Two other parameters are useful to know. First, the affinity
parameter determines the distance metric used for linkage
(minkowski
, euclidean
, etc.). Second, n_clusters
sets the number of clusters the clustering algorithm will attempt to find.

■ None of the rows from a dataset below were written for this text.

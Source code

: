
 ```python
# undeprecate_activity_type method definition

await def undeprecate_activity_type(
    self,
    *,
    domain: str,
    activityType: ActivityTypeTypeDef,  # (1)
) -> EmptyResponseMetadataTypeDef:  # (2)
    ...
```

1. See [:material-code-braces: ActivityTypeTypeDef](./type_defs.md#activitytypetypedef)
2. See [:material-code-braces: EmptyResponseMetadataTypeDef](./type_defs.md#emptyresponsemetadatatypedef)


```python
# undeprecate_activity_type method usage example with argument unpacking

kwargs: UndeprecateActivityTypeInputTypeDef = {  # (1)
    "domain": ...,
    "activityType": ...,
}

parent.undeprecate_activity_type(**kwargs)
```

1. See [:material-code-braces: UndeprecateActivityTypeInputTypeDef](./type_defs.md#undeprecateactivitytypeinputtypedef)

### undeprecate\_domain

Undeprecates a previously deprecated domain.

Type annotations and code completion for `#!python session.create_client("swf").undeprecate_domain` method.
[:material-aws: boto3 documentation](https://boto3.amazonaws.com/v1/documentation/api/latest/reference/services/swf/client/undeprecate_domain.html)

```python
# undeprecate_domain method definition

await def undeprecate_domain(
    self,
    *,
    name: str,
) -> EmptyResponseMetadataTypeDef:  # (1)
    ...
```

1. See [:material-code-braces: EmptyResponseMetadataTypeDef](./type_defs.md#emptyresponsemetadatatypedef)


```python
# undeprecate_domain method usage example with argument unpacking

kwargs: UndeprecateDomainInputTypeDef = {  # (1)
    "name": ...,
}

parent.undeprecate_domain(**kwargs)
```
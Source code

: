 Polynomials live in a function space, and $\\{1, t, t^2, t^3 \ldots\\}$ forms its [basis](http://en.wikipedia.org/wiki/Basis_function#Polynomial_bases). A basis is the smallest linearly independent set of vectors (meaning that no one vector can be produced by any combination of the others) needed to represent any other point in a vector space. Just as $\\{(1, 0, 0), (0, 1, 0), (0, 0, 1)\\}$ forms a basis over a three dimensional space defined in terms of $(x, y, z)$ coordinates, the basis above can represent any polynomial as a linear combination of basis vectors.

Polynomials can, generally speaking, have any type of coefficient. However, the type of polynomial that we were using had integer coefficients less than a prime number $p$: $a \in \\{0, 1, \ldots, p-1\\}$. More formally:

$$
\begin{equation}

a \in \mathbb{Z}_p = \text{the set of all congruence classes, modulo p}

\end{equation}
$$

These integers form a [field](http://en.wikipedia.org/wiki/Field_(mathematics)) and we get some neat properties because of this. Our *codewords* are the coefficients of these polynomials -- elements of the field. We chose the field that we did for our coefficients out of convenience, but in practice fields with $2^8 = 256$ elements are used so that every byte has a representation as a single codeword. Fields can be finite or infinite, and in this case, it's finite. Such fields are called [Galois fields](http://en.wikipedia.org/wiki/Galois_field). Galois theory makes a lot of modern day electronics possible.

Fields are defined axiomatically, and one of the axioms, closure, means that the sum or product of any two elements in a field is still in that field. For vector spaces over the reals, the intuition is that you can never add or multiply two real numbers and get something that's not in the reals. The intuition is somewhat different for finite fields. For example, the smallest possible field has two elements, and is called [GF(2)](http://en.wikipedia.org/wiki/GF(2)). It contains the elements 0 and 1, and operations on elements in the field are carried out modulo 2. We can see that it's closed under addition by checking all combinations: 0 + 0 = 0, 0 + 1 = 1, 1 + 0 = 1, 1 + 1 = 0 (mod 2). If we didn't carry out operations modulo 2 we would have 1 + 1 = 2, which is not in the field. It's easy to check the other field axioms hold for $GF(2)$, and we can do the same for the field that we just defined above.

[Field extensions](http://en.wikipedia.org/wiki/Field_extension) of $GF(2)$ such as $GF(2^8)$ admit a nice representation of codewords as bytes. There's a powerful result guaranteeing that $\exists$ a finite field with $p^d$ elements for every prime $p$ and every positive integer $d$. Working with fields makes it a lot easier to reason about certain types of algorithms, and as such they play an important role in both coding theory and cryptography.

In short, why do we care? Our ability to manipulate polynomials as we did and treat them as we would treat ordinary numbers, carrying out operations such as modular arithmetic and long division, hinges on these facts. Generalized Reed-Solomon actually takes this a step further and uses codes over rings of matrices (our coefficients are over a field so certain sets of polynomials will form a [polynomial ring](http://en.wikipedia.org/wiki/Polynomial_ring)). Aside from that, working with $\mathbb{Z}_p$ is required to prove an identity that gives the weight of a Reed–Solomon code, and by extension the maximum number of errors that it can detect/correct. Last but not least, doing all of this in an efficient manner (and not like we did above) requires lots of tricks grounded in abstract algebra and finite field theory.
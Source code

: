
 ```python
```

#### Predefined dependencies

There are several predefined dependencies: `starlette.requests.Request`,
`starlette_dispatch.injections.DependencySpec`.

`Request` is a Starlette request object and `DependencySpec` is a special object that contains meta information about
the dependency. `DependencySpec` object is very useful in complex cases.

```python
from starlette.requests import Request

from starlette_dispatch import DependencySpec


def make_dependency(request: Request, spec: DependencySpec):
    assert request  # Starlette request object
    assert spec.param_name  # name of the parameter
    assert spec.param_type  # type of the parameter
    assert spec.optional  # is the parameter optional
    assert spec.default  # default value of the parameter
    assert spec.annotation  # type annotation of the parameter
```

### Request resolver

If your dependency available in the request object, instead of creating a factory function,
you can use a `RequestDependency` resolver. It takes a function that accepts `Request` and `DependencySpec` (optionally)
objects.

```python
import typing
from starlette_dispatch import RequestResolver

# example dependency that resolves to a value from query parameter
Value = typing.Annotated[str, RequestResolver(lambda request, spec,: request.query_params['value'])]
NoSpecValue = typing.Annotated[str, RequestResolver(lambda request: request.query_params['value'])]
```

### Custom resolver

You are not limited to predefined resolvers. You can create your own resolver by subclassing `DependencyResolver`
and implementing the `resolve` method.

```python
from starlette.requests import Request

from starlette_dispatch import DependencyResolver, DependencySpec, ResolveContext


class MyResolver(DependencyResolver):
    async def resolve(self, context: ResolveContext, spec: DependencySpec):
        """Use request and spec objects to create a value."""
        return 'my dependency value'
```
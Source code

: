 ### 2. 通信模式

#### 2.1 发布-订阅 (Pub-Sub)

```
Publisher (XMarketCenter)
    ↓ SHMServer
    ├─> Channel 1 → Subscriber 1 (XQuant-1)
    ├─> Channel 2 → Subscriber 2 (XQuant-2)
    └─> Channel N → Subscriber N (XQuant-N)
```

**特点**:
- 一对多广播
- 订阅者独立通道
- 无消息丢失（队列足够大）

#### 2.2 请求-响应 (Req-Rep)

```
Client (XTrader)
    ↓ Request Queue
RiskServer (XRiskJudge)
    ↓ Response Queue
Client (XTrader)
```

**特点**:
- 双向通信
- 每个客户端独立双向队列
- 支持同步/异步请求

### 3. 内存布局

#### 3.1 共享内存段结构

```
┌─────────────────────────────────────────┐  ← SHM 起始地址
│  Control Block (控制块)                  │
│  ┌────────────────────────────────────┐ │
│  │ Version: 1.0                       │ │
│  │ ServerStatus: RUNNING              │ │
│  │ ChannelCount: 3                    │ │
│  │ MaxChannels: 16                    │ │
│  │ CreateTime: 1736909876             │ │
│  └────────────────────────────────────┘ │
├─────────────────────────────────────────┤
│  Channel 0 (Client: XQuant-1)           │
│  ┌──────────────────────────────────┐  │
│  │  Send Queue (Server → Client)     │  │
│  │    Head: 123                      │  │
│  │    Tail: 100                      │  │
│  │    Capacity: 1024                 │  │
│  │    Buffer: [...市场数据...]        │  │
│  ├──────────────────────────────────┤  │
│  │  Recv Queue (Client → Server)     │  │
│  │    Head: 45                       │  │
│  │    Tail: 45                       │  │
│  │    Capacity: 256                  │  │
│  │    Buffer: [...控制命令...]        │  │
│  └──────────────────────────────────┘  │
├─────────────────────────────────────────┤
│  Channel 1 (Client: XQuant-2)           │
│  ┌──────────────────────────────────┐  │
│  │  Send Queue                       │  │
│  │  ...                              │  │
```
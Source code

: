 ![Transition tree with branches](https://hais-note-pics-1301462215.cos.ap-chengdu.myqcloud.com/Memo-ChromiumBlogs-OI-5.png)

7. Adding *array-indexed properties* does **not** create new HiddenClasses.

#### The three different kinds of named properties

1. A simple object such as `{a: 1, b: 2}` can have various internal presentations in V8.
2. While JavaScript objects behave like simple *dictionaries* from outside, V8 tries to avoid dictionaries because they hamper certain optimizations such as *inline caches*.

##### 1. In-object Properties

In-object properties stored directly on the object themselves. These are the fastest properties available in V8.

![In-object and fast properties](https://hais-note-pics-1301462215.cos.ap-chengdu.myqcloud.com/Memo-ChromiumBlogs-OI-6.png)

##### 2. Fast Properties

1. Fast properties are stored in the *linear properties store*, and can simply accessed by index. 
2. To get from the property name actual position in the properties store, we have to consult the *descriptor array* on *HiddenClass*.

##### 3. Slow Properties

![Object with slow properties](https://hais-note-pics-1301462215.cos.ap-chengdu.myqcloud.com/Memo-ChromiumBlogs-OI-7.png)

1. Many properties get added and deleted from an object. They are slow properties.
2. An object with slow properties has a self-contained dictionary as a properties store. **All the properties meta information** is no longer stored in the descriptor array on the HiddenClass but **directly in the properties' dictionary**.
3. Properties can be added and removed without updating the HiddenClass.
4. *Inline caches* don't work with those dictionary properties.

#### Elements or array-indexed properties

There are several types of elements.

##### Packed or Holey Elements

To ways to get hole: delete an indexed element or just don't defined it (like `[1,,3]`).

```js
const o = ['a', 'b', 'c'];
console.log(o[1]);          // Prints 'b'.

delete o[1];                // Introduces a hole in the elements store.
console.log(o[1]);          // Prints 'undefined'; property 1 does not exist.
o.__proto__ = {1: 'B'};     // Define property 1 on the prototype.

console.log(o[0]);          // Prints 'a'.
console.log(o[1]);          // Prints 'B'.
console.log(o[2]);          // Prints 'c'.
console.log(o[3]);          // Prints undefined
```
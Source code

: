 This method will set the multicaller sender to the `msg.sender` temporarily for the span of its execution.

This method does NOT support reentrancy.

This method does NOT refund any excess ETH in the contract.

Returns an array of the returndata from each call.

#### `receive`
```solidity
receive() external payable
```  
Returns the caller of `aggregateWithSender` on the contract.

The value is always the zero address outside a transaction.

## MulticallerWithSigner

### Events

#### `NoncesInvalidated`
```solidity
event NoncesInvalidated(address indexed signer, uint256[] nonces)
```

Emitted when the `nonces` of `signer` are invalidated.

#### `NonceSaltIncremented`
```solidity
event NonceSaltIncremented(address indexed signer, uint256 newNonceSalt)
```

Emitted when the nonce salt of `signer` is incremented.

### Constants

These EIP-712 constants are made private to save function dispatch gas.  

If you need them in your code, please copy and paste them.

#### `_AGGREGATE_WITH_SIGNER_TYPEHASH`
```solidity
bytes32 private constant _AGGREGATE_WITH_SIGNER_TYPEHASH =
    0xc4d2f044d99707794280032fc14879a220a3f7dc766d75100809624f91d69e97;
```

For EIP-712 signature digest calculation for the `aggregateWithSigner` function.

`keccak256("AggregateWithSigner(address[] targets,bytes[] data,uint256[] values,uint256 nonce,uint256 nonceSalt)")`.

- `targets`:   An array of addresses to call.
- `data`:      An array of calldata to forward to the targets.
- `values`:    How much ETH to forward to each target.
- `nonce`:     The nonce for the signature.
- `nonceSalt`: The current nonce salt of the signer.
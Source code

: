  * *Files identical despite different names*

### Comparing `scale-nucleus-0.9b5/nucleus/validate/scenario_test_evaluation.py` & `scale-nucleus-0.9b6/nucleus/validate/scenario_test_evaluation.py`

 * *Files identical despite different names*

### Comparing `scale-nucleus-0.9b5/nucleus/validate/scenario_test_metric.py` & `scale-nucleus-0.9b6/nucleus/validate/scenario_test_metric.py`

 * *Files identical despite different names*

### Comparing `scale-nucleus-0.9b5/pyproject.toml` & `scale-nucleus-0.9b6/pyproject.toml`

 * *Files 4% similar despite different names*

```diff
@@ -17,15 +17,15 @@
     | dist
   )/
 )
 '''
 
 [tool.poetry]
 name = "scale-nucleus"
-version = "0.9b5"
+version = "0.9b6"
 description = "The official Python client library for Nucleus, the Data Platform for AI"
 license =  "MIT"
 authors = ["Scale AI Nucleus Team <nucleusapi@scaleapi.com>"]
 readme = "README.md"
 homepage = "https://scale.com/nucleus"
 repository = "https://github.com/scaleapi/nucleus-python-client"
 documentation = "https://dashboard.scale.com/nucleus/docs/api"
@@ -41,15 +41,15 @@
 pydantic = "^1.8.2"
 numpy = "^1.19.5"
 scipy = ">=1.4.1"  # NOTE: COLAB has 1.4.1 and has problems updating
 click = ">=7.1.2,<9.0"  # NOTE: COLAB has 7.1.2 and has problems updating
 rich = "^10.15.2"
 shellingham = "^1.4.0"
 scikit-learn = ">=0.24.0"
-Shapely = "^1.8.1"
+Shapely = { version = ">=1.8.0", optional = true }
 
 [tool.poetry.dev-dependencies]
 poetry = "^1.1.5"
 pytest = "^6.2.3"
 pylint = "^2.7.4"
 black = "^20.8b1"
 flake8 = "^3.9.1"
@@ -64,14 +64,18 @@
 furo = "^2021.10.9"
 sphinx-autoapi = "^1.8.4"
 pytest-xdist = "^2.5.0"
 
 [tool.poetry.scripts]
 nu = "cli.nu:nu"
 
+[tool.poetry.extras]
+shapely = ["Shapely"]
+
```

That is, clusters are successively merged until there are only n_clusters
remaining.
# Create meanshift object
clt = AgglomerativeClustering(linkage='complete',
affinity='euclidean',
n_clusters=3)
# Train model
model = clt.fit(X_std)
Show Cluster Membership
# Show cluster membership
model.labels_
array([1, 1, 1, 1, 1, 1, 1, 1, 1, 1, 1, 1, 1, 1, 1, 1, 1, 1, 1, 1, 1, 1, 1,
1, 1, 1, 1, 1, 1, 1, 1, 1, 1, 1, 1, 1, 1, 1, 1, 1, 1, 2, 1, 1, 1, 1,
1, 1, 1, 1, 0, 0, 0, 2, 0, 2, 0, 2, 0, 2, 2, 0, 2, 0, 0, 0, 0, 2, 2,
2, 0, 0, 0, 0, 0, 0, 0, 0, 0, 2, 2, 2, 2, 0, 0, 0, 0, 2, 0, 2, 2, 0,
2, 2, 2, 0, 0, 0, 2, 2, 0, 0, 0, 0, 0, 0, 2, 0, 0, 0, 0, 0, 0, 0, 0,
0, 0, 0, 0, 2, 0, 0, 0, 0, 0, 0, 0, 0, 0, 0, 0, 0, 0, 0, 0, 0, 0, 0,
0, 0, 0, 0, 0, 0, 0, 0, 0, 0, 0, 0])